The design of the control plane must provide the ability for all Layer 3 MPLS VPN PE routers to learn routes from the centralized VPNv4 RRs. Ideally each PE router should peer based on geography as much as possible, and to different Level 1 POPs. This is useful so that a particular Level 2/3 POP does not lose all routing information in the event of a catastrophic failure within a given Level 1 POP, such as a complete power outage.
Figure 3-12 illustrates the topology of the VPNv4 RRs. It shows that the Boston Level 2 POP peers to both the Chicago and New York Level 1 POPs to provide geographic redundancy. All PE routers within a Level 1 POP (for example, the New York POP) peer to their local RRs, because a local power failure would mean that they would not be able to maintain a peering session with another Level 1 POP because all connectivity would be lost. Therefore, there is little point in following the same design rule as the Level 2/3 POPs.
Figure 3-12 Physical Topology of VPNv4 Route Reflection
Preventing Input Drops at the VPNv4 Route Reflectors
Each RR has an interface-level queue, referred to in Cisco IOS as the input hold queue, that may not by default be large enough to prevent input drops at the interface. Dropping TCP packets reduces the protocol's efficiency and causes retransmissions to occur. This behavior can slow down the convergence of MP-BGP at the VPNv4 RRs.
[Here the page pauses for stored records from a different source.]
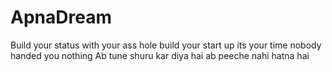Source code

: # ApnaDream
Build your status with your ass hole
build your start up 
its your time 
nobody handed you nothing
Ab tune shuru kar diya hai ab peeche nahi hatna hai 
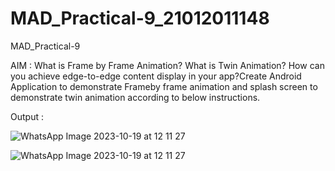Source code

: # MAD_Practical-9_21012011148
MAD_Practical-9

AIM : What is Frame by Frame Animation? What is Twin Animation? How can you achieve edge-to-edge content display in your app?Create Android Application to demonstrate Frameby frame animation and splash screen to demonstrate twin animation according to below instructions.

Output : 

![WhatsApp Image 2023-10-19 at 12 11 27](https://github.com/Rutul5440/MAD_Practical-9_21012011148/assets/121927117/f746e543-38c6-446b-a575-ec00fa119048)

![WhatsApp Image 2023-10-19 at 12 11 27](https://github.com/Rutul5440/MAD_Practical-9_21012011148/assets/121927117/bd7fffbb-15e8-45de-9a7f-42c779cdace5)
For this reason, USCom tunes the queue value using the following algorithm:
- Input hold queue = (TCP window size / mss) * number of MP-BGP peers
- The window size (sndwnd) and mss (max segment size) values can be found using the show ip bgp neighbor command in Cisco IOS.
where TCP window size is the TCP window size for the MP-BGP session, mss is the TCP maximum segment size, and number of MP-BGP peers is the number of route reflector clients.
PE Router and Route Reflector VPNv4 MP-BGP Peering Template
USCom uses the template shown in Example 3-4 for the VPNv4 MP-BGP configuration of the PE routers and RRs.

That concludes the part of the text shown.